5. The process for preparing a novel thermal transfer ribbon for labels as claimed in claim 1, wherein: secondary coating unit (37) includes storage compartment (371), the opposite side of riser (2) and the right side that is located pivot (341) are provided with storage compartment (371), the sprue has been seted up to storage compartment (371) upper end, a plurality of feed openings (372) have from left to right been seted up equidistant to storage compartment (371) lower extreme, feed opening (372) bottom is rotated and is connected with live-rollers (373), riser (2) opposite side just is located storage compartment (371) below and installs bearing board (374), bearing board (374) upper end from left to right equidistant rotates and is connected with a plurality ofly and live-rollers (373) position corresponding conflict roller (375).
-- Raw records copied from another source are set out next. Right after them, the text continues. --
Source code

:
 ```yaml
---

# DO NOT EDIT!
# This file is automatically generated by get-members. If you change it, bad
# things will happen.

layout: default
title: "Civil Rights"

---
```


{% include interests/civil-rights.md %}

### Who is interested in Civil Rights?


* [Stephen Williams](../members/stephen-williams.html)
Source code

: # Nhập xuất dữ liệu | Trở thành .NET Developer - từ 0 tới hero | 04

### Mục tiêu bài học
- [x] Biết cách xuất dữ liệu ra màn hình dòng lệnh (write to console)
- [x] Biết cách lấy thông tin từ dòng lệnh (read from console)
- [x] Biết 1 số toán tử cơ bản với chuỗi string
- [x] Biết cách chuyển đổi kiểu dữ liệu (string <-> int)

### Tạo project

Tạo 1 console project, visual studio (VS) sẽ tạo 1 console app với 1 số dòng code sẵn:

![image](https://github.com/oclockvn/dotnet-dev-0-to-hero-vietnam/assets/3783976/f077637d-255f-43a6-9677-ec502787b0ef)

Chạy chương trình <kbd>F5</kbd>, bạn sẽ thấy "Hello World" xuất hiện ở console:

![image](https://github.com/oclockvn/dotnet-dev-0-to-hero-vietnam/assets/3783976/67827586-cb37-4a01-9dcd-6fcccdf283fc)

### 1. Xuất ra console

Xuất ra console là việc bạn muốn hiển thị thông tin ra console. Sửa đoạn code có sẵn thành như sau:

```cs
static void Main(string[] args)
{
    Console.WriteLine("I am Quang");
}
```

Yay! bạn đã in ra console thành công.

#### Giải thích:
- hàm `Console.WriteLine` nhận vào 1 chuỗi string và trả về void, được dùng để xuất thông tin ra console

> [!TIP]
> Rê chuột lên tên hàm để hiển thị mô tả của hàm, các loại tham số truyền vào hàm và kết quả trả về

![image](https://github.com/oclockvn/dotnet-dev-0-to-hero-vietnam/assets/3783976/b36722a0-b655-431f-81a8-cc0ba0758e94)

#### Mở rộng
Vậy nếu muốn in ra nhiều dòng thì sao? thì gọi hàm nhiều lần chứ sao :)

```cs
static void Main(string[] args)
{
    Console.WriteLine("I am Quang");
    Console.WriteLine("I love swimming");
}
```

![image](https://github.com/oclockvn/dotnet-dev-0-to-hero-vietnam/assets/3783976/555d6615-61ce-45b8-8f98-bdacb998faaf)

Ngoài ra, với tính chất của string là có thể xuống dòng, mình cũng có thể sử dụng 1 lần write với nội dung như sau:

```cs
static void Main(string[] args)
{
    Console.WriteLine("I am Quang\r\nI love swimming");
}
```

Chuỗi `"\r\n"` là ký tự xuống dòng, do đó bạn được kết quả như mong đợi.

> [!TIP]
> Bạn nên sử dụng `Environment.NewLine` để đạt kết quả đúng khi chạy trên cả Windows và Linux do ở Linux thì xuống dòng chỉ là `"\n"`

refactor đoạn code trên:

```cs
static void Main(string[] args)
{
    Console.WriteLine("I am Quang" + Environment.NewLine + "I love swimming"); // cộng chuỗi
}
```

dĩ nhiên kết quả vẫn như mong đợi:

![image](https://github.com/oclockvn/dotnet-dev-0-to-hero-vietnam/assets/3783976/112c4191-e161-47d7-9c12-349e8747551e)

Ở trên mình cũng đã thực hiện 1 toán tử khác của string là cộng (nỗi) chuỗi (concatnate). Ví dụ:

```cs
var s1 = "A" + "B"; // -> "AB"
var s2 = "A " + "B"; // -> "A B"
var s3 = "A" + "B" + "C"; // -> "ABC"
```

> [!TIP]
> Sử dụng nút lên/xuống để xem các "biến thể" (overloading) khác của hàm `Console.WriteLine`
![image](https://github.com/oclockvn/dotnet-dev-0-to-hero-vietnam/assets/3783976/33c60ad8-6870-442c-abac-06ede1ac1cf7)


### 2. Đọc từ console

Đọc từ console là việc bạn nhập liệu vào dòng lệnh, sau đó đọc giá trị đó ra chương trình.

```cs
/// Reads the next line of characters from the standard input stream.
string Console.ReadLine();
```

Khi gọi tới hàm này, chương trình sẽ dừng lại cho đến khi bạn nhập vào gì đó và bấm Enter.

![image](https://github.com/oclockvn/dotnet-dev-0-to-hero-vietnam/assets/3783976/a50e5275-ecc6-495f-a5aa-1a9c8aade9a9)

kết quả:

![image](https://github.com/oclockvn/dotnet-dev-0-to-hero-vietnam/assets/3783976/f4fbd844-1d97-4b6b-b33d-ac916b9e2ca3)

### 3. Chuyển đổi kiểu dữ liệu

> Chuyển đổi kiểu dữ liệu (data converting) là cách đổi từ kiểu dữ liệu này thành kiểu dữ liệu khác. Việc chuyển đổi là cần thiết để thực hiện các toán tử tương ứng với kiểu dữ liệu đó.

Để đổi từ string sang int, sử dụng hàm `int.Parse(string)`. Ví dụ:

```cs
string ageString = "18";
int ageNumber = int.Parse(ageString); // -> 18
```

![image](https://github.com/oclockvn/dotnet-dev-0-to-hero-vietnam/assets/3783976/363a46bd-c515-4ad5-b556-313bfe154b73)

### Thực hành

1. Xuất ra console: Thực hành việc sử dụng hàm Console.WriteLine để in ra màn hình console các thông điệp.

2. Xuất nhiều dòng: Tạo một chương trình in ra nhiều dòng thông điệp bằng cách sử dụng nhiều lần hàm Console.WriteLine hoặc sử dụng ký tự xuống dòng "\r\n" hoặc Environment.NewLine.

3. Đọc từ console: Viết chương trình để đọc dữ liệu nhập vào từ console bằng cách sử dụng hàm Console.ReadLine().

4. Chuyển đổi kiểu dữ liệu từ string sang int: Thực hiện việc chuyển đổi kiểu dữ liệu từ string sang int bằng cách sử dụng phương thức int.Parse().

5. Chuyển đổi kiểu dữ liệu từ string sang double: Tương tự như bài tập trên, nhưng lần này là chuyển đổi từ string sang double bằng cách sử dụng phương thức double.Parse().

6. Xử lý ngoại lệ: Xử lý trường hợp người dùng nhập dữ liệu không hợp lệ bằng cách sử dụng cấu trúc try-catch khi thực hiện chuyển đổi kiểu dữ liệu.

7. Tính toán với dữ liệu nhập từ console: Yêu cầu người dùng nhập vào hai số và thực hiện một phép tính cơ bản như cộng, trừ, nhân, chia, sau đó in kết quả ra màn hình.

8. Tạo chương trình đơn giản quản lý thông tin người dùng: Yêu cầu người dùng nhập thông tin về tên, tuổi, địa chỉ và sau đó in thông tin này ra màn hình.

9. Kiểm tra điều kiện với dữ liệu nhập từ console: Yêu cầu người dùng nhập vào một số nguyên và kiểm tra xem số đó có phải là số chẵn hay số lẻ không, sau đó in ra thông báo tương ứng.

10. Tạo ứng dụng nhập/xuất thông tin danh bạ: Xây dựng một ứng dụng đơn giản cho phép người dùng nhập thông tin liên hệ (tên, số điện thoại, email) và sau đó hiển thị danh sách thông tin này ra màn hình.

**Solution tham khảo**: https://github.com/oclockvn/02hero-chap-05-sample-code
6. The process for preparing the novel thermal transfer ribbon for labels as claimed in claim 5, wherein: drying assembly (38) are including returning the type frame, the opposite side of erecting board (2) and being provided with two returning the type frame about storage compartment (371) bilateral symmetry, return the inside longitudinal symmetry of type frame and seted up two air storage cavity (382), air pump (383) are installed through the supporting seat to the upright board (2) front end of bottom plate (1) front side, air pump (383) all are provided with blast pipe (384) in the left and right sides of air pump (383), blast pipe (384) pass and erect inside extending to air storage cavity (382) behind board (2) and the returning the type frame, the upper and lower both sides inner wall of returning the type frame all is provided with a plurality of blast pipes (385) that are the matrix and arrange, blast pipe (385) are linked together with air storage cavity (382), and the equal bilateral symmetry of upper and lower both sides inner wall of returning the type frame is provided with two mounting panels (386), two mounting panels (386) bottoms of returning type frame upside and two mounting panels (386) tops of returning type frame downside all are provided with electric heating net (387).
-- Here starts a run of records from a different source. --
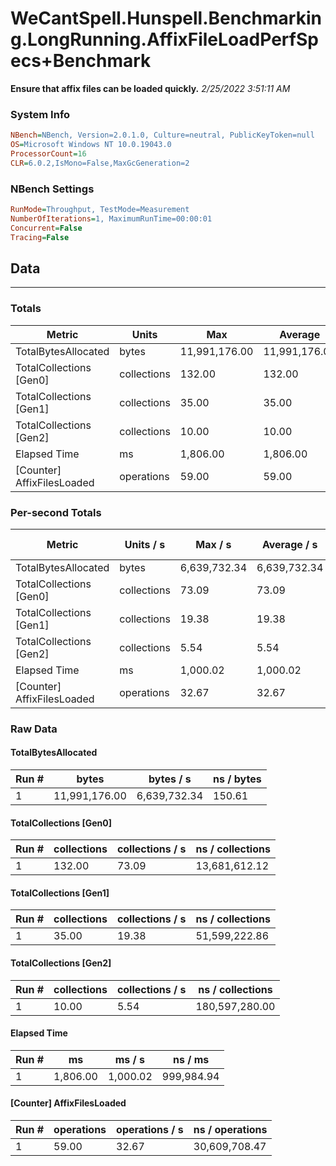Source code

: ﻿# WeCantSpell.Hunspell.Benchmarking.LongRunning.AffixFileLoadPerfSpecs+Benchmark
__Ensure that affix files can be loaded quickly.__
_2/25/2022 3:51:11 AM_
### System Info
```ini
NBench=NBench, Version=2.0.1.0, Culture=neutral, PublicKeyToken=null
OS=Microsoft Windows NT 10.0.19043.0
ProcessorCount=16
CLR=6.0.2,IsMono=False,MaxGcGeneration=2
```

### NBench Settings
```ini
RunMode=Throughput, TestMode=Measurement
NumberOfIterations=1, MaximumRunTime=00:00:01
Concurrent=False
Tracing=False
```

## Data
-------------------

### Totals
|          Metric |           Units |             Max |         Average |             Min |          StdDev |
|---------------- |---------------- |---------------- |---------------- |---------------- |---------------- |
|TotalBytesAllocated |           bytes |   11,991,176.00 |   11,991,176.00 |   11,991,176.00 |            0.00 |
|TotalCollections [Gen0] |     collections |          132.00 |          132.00 |          132.00 |            0.00 |
|TotalCollections [Gen1] |     collections |           35.00 |           35.00 |           35.00 |            0.00 |
|TotalCollections [Gen2] |     collections |           10.00 |           10.00 |           10.00 |            0.00 |
|    Elapsed Time |              ms |        1,806.00 |        1,806.00 |        1,806.00 |            0.00 |
|[Counter] AffixFilesLoaded |      operations |           59.00 |           59.00 |           59.00 |            0.00 |

### Per-second Totals
|          Metric |       Units / s |         Max / s |     Average / s |         Min / s |      StdDev / s |
|---------------- |---------------- |---------------- |---------------- |---------------- |---------------- |
|TotalBytesAllocated |           bytes |    6,639,732.34 |    6,639,732.34 |    6,639,732.34 |            0.00 |
|TotalCollections [Gen0] |     collections |           73.09 |           73.09 |           73.09 |            0.00 |
|TotalCollections [Gen1] |     collections |           19.38 |           19.38 |           19.38 |            0.00 |
|TotalCollections [Gen2] |     collections |            5.54 |            5.54 |            5.54 |            0.00 |
|    Elapsed Time |              ms |        1,000.02 |        1,000.02 |        1,000.02 |            0.00 |
|[Counter] AffixFilesLoaded |      operations |           32.67 |           32.67 |           32.67 |            0.00 |

### Raw Data
#### TotalBytesAllocated
|           Run # |           bytes |       bytes / s |      ns / bytes |
|---------------- |---------------- |---------------- |---------------- |
|               1 |   11,991,176.00 |    6,639,732.34 |          150.61 |

#### TotalCollections [Gen0]
|           Run # |     collections | collections / s |ns / collections |
|---------------- |---------------- |---------------- |---------------- |
|               1 |          132.00 |           73.09 |   13,681,612.12 |

#### TotalCollections [Gen1]
|           Run # |     collections | collections / s |ns / collections |
|---------------- |---------------- |---------------- |---------------- |
|               1 |           35.00 |           19.38 |   51,599,222.86 |

#### TotalCollections [Gen2]
|           Run # |     collections | collections / s |ns / collections |
|---------------- |---------------- |---------------- |---------------- |
|               1 |           10.00 |            5.54 |  180,597,280.00 |

#### Elapsed Time
|           Run # |              ms |          ms / s |         ns / ms |
|---------------- |---------------- |---------------- |---------------- |
|               1 |        1,806.00 |        1,000.02 |      999,984.94 |

#### [Counter] AffixFilesLoaded
|           Run # |      operations |  operations / s | ns / operations |
|---------------- |---------------- |---------------- |---------------- |
|               1 |           59.00 |           32.67 |   30,609,708.47 |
7. The process for preparing a novel thermal transfer ribbon for labels as claimed in claim 2, wherein: the supporting and smearing assembly (35) comprises a fixing seat (351), the opposite sides of the vertical plates (2) are located below the rotating shaft (341) and are provided with the fixing seat (351), the upper end of the fixing seat (351) is provided with a cavity (352), the front end of the cavity (352) is provided with a feeding hole penetrating through the vertical plates (2), the cavity (352) is connected with two linkage shafts (353) in a rotating mode in a bilateral symmetry mode between the front side wall and the rear side wall, the cavity (352) is connected with the left conveying roller (31) through belt transmission, the outer walls of the two linkage shafts (353) are jointly sleeved with a first belt (354), and a plurality of dip-dyeing strips (355) are evenly arranged on the outer wall of the first belt (354) in the circumferential direction.
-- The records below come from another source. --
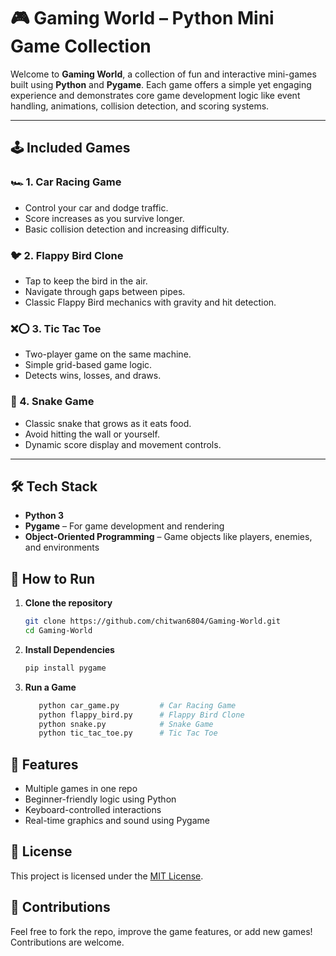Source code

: # 🎮 Gaming World – Python Mini Game Collection

Welcome to **Gaming World**, a collection of fun and interactive mini-games built using **Python** and **Pygame**. Each game offers a simple yet engaging experience and demonstrates core game development logic like event handling, animations, collision detection, and scoring systems.

---

## 🕹️ Included Games

### 🏎️ 1. Car Racing Game
- Control your car and dodge traffic.
- Score increases as you survive longer.
- Basic collision detection and increasing difficulty.

### 🐦 2. Flappy Bird Clone
- Tap to keep the bird in the air.
- Navigate through gaps between pipes.
- Classic Flappy Bird mechanics with gravity and hit detection.

### ❌⭕ 3. Tic Tac Toe
- Two-player game on the same machine.
- Simple grid-based game logic.
- Detects wins, losses, and draws.

### 🐍 4. Snake Game
- Classic snake that grows as it eats food.
- Avoid hitting the wall or yourself.
- Dynamic score display and movement controls.


---

## 🛠️ Tech Stack

- **Python 3**
- **Pygame** – For game development and rendering
- **Object-Oriented Programming** – Game objects like players, enemies, and environments


## 🚀 How to Run

1. **Clone the repository**
   ```bash
   git clone https://github.com/chitwan6804/Gaming-World.git
   cd Gaming-World
   ```

2. **Install Dependencies**

   ```bash
   pip install pygame
   ```

3. **Run a Game**

   ```bash
      python car_game.py         # Car Racing Game
      python flappy_bird.py      # Flappy Bird Clone
      python snake.py            # Snake Game
      python tic_tac_toe.py      # Tic Tac Toe
   ```


## 🎯 Features

* Multiple games in one repo
* Beginner-friendly logic using Python
* Keyboard-controlled interactions
* Real-time graphics and sound using Pygame


## 📄 License

This project is licensed under the [MIT License](LICENSE).

## 🤝 Contributions

Feel free to fork the repo, improve the game features, or add new games! Contributions are welcome.
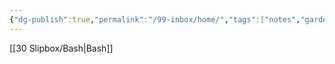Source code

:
 ```yaml
---
{"dg-publish":true,"permalink":"/99-inbox/home/","tags":["notes","gardenEntry","gardenEntry"]}
---
```



[[30 Slipbox/Bash\|Bash]]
8. The process for preparing a novel thermal transfer ribbon for labels as claimed in claim 7, wherein: the utility model discloses a cavity (352) inner wall is provided with a plurality of top extension springs (356) that the diapire is the mode of matrix arrangement, and roof (357) are installed jointly to the upper end of a plurality of top extension springs (356), and roof (357) and cavity (352) inside wall sliding connection.